Active learning classifier based on entropy measures.

The entropy sampler selects samples for labeling based on the entropy of the prediction. The higher the entropy, the more likely the sample will be selected for labeling. The entropy measure is normalized to [0, 1] and then raised to the power of the discount factor.

Parameters

  • classifier (base.Classifier)

    The classifier to wrap.

  • discount_factor (float) – defaults to 3

    The discount factor to apply to the entropy measure. A value of 1 won't affect the entropy. The higher the discount factor, the more the entropy will be discounted, and the less likely samples will be selected for labeling. A value of 0 will select all samples for labeling.
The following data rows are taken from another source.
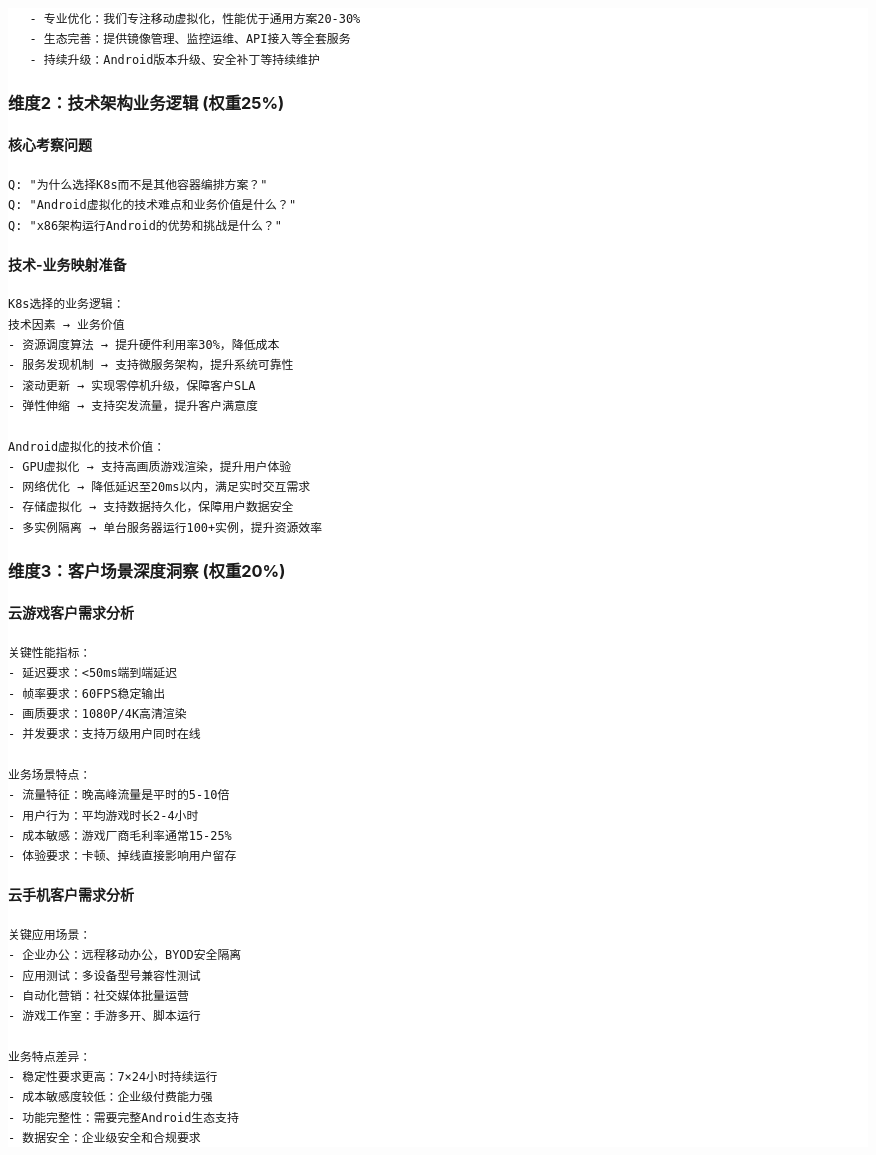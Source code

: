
 ```
   - 专业优化：我们专注移动虚拟化，性能优于通用方案20-30%
   - 生态完善：提供镜像管理、监控运维、API接入等全套服务
   - 持续升级：Android版本升级、安全补丁等持续维护
```

### **维度2：技术架构业务逻辑 (权重25%)**

#### **核心考察问题**
```
Q: "为什么选择K8s而不是其他容器编排方案？"
Q: "Android虚拟化的技术难点和业务价值是什么？"
Q: "x86架构运行Android的优势和挑战是什么？"
```

#### **技术-业务映射准备**
```
K8s选择的业务逻辑：
技术因素 → 业务价值
- 资源调度算法 → 提升硬件利用率30%，降低成本
- 服务发现机制 → 支持微服务架构，提升系统可靠性
- 滚动更新 → 实现零停机升级，保障客户SLA
- 弹性伸缩 → 支持突发流量，提升客户满意度

Android虚拟化的技术价值：
- GPU虚拟化 → 支持高画质游戏渲染，提升用户体验
- 网络优化 → 降低延迟至20ms以内，满足实时交互需求
- 存储虚拟化 → 支持数据持久化，保障用户数据安全
- 多实例隔离 → 单台服务器运行100+实例，提升资源效率
```

### **维度3：客户场景深度洞察 (权重20%)**

#### **云游戏客户需求分析**
```
关键性能指标：
- 延迟要求：<50ms端到端延迟
- 帧率要求：60FPS稳定输出
- 画质要求：1080P/4K高清渲染
- 并发要求：支持万级用户同时在线

业务场景特点：
- 流量特征：晚高峰流量是平时的5-10倍
- 用户行为：平均游戏时长2-4小时
- 成本敏感：游戏厂商毛利率通常15-25%
- 体验要求：卡顿、掉线直接影响用户留存
```

#### **云手机客户需求分析**
```
关键应用场景：
- 企业办公：远程移动办公，BYOD安全隔离
- 应用测试：多设备型号兼容性测试
- 自动化营销：社交媒体批量运营
- 游戏工作室：手游多开、脚本运行

业务特点差异：
- 稳定性要求更高：7×24小时持续运行
- 成本敏感度较低：企业级付费能力强
- 功能完整性：需要完整Android生态支持
- 数据安全：企业级安全和合规要求
```
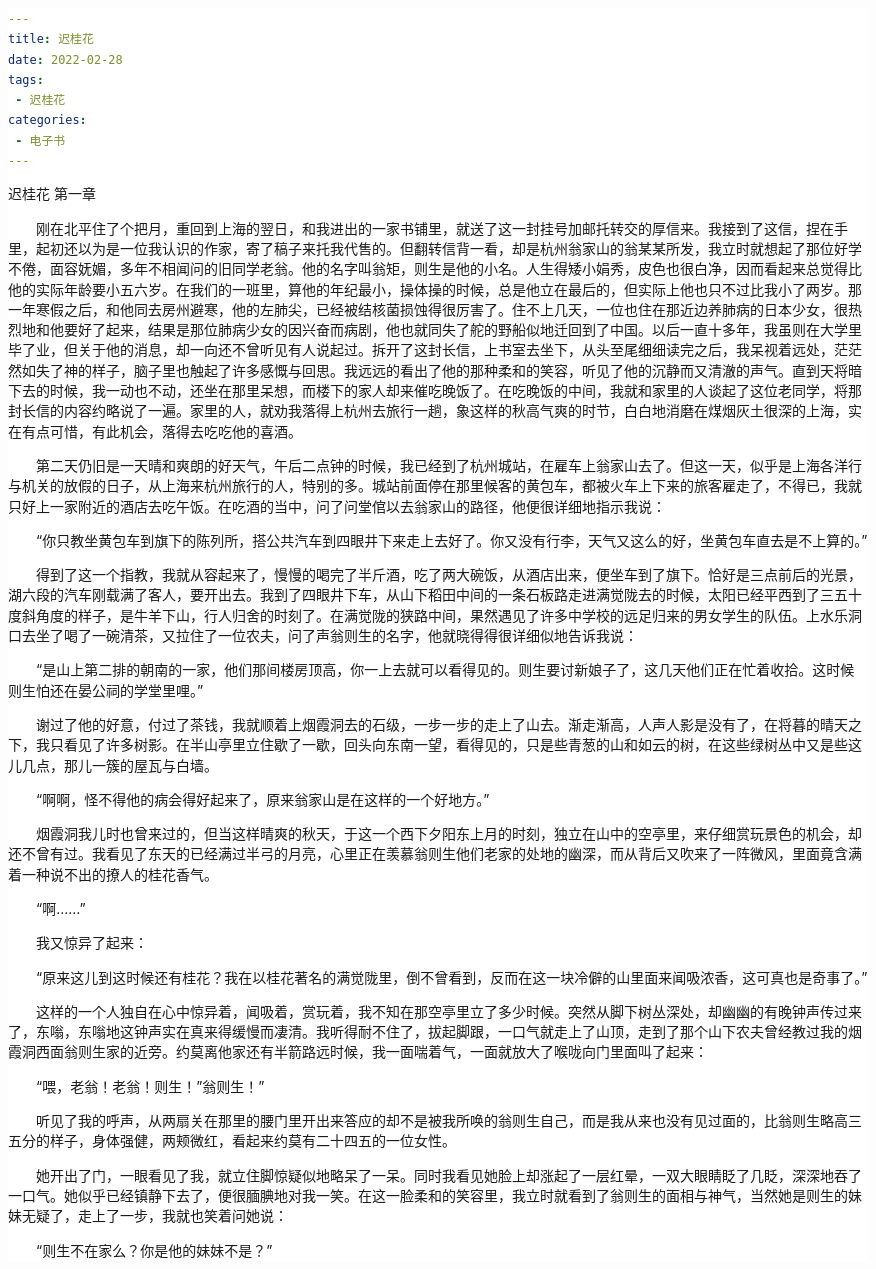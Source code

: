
 ```yaml
---
title: 迟桂花
date: 2022-02-28
tags:
 - 迟桂花
categories:
 - 电子书
---
```




﻿迟桂花  第一章

　　刚在北平住了个把月，重回到上海的翌日，和我进出的一家书铺里，就送了这一封挂号加邮托转交的厚信来。我接到了这信，捏在手里，起初还以为是一位我认识的作家，寄了稿子来托我代售的。但翻转信背一看，却是杭州翁家山的翁某某所发，我立时就想起了那位好学不倦，面容妩媚，多年不相闻问的旧同学老翁。他的名字叫翁矩，则生是他的小名。人生得矮小娟秀，皮色也很白净，因而看起来总觉得比他的实际年龄要小五六岁。在我们的一班里，算他的年纪最小，操体操的时候，总是他立在最后的，但实际上他也只不过比我小了两岁。那一年寒假之后，和他同去房州避寒，他的左肺尖，已经被结核菌损蚀得很厉害了。住不上几天，一位也住在那近边养肺病的日本少女，很热烈地和他要好了起来，结果是那位肺病少女的因兴奋而病剧，他也就同失了舵的野船似地迁回到了中国。以后一直十多年，我虽则在大学里毕了业，但关于他的消息，却一向还不曾听见有人说起过。拆开了这封长信，上书室去坐下，从头至尾细细读完之后，我呆视着远处，茫茫然如失了神的样子，脑子里也触起了许多感慨与回思。我远远的看出了他的那种柔和的笑容，听见了他的沉静而又清澈的声气。直到天将暗下去的时候，我一动也不动，还坐在那里呆想，而楼下的家人却来催吃晚饭了。在吃晚饭的中间，我就和家里的人谈起了这位老同学，将那封长信的内容约略说了一遍。家里的人，就劝我落得上杭州去旅行一趟，象这样的秋高气爽的时节，白白地消磨在煤烟灰土很深的上海，实在有点可惜，有此机会，落得去吃吃他的喜酒。

　　第二天仍旧是一天晴和爽朗的好天气，午后二点钟的时候，我已经到了杭州城站，在雇车上翁家山去了。但这一天，似乎是上海各洋行与机关的放假的日子，从上海来杭州旅行的人，特别的多。城站前面停在那里候客的黄包车，都被火车上下来的旅客雇走了，不得已，我就只好上一家附近的酒店去吃午饭。在吃酒的当中，问了问堂倌以去翁家山的路径，他便很详细地指示我说：

　　“你只教坐黄包车到旗下的陈列所，搭公共汽车到四眼井下来走上去好了。你又没有行李，天气又这么的好，坐黄包车直去是不上算的。”

　　得到了这一个指教，我就从容起来了，慢慢的喝完了半斤酒，吃了两大碗饭，从酒店出来，便坐车到了旗下。恰好是三点前后的光景，湖六段的汽车刚载满了客人，要开出去。我到了四眼井下车，从山下稻田中间的一条石板路走进满觉陇去的时候，太阳已经平西到了三五十度斜角度的样子，是牛羊下山，行人归舍的时刻了。在满觉陇的狭路中间，果然遇见了许多中学校的远足归来的男女学生的队伍。上水乐洞口去坐了喝了一碗清茶，又拉住了一位农夫，问了声翁则生的名字，他就晓得得很详细似地告诉我说：

　　“是山上第二排的朝南的一家，他们那间楼房顶高，你一上去就可以看得见的。则生要讨新娘子了，这几天他们正在忙着收拾。这时候则生怕还在晏公祠的学堂里哩。”

　　谢过了他的好意，付过了茶钱，我就顺着上烟霞洞去的石级，一步一步的走上了山去。渐走渐高，人声人影是没有了，在将暮的晴天之下，我只看见了许多树影。在半山亭里立住歇了一歇，回头向东南一望，看得见的，只是些青葱的山和如云的树，在这些绿树丛中又是些这儿几点，那儿一簇的屋瓦与白墙。

　　“啊啊，怪不得他的病会得好起来了，原来翁家山是在这样的一个好地方。”

　　烟霞洞我儿时也曾来过的，但当这样晴爽的秋天，于这一个西下夕阳东上月的时刻，独立在山中的空亭里，来仔细赏玩景色的机会，却还不曾有过。我看见了东天的已经满过半弓的月亮，心里正在羡慕翁则生他们老家的处地的幽深，而从背后又吹来了一阵微风，里面竟含满着一种说不出的撩人的桂花香气。

　　“啊……”

　　我又惊异了起来：

　　“原来这儿到这时候还有桂花？我在以桂花著名的满觉陇里，倒不曾看到，反而在这一块冷僻的山里面来闻吸浓香，这可真也是奇事了。”

　　这样的一个人独自在心中惊异着，闻吸着，赏玩着，我不知在那空亭里立了多少时候。突然从脚下树丛深处，却幽幽的有晚钟声传过来了，东嗡，东嗡地这钟声实在真来得缓慢而凄清。我听得耐不住了，拔起脚跟，一口气就走上了山顶，走到了那个山下农夫曾经教过我的烟霞洞西面翁则生家的近旁。约莫离他家还有半箭路远时候，我一面喘着气，一面就放大了喉咙向门里面叫了起来：

　　“喂，老翁！老翁！则生！”翁则生！”

　　听见了我的呼声，从两扇关在那里的腰门里开出来答应的却不是被我所唤的翁则生自己，而是我从来也没有见过面的，比翁则生略高三五分的样子，身体强健，两颊微红，看起来约莫有二十四五的一位女性。

　　她开出了门，一眼看见了我，就立住脚惊疑似地略呆了一呆。同时我看见她脸上却涨起了一层红晕，一双大眼睛眨了几眨，深深地吞了一口气。她似乎已经镇静下去了，便很腼腆地对我一笑。在这一脸柔和的笑容里，我立时就看到了翁则生的面相与神气，当然她是则生的妹妹无疑了，走上了一步，我就也笑着问她说：

　　“则生不在家么？你是他的妹妹不是？”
The discount factor is thus a way to control how many samples are selected for labeling.

  • seed – defaults to None

    Random number generator seed for reproducibility.

Examples

>>> from river import active
>>> from river import datasets
>>> from river import feature_extraction
>>> from river import linear_model
>>> from river import metrics

>>> dataset = datasets.SMSSpam()
>>> metric = metrics.Accuracy()
>>> model = (
...     feature_extraction.TFIDF(on='body') |
...     linear_model.LogisticRegression()
... )
>>> model = active.EntropySampler(model, seed=42)

>>> n_samples_used = 0
>>> for x, y in dataset:
...     y_pred, ask = model.predict_one(x)
...     metric = metric.update(y, y_pred)
...     if ask:
...         n_samples_used += 1
...         model = model.learn_one(x, y)

>>> metric
Accuracy: 86.60%

>>> dataset.n_samples, n_samples_used
(5574, 1922)

>>> print(f"{n_samples_used / dataset.n_samples:.2%}")
34.48%

Methods

learn_one

Update the model with a set of features x and a label y.

Parameters

  • x
  • y
  • kwargs

Returns

self

predict_one

Predict the label of x and indicate whether a label is needed.

Parameters

  • x
  • kwargs

Returns

The predicted label.

predict_proba_one

Predict the probability of each label for x and indicate whether a label is needed.

Parameters

  • x
  • kwargs

Returns

A dictionary that associates a probability which each label.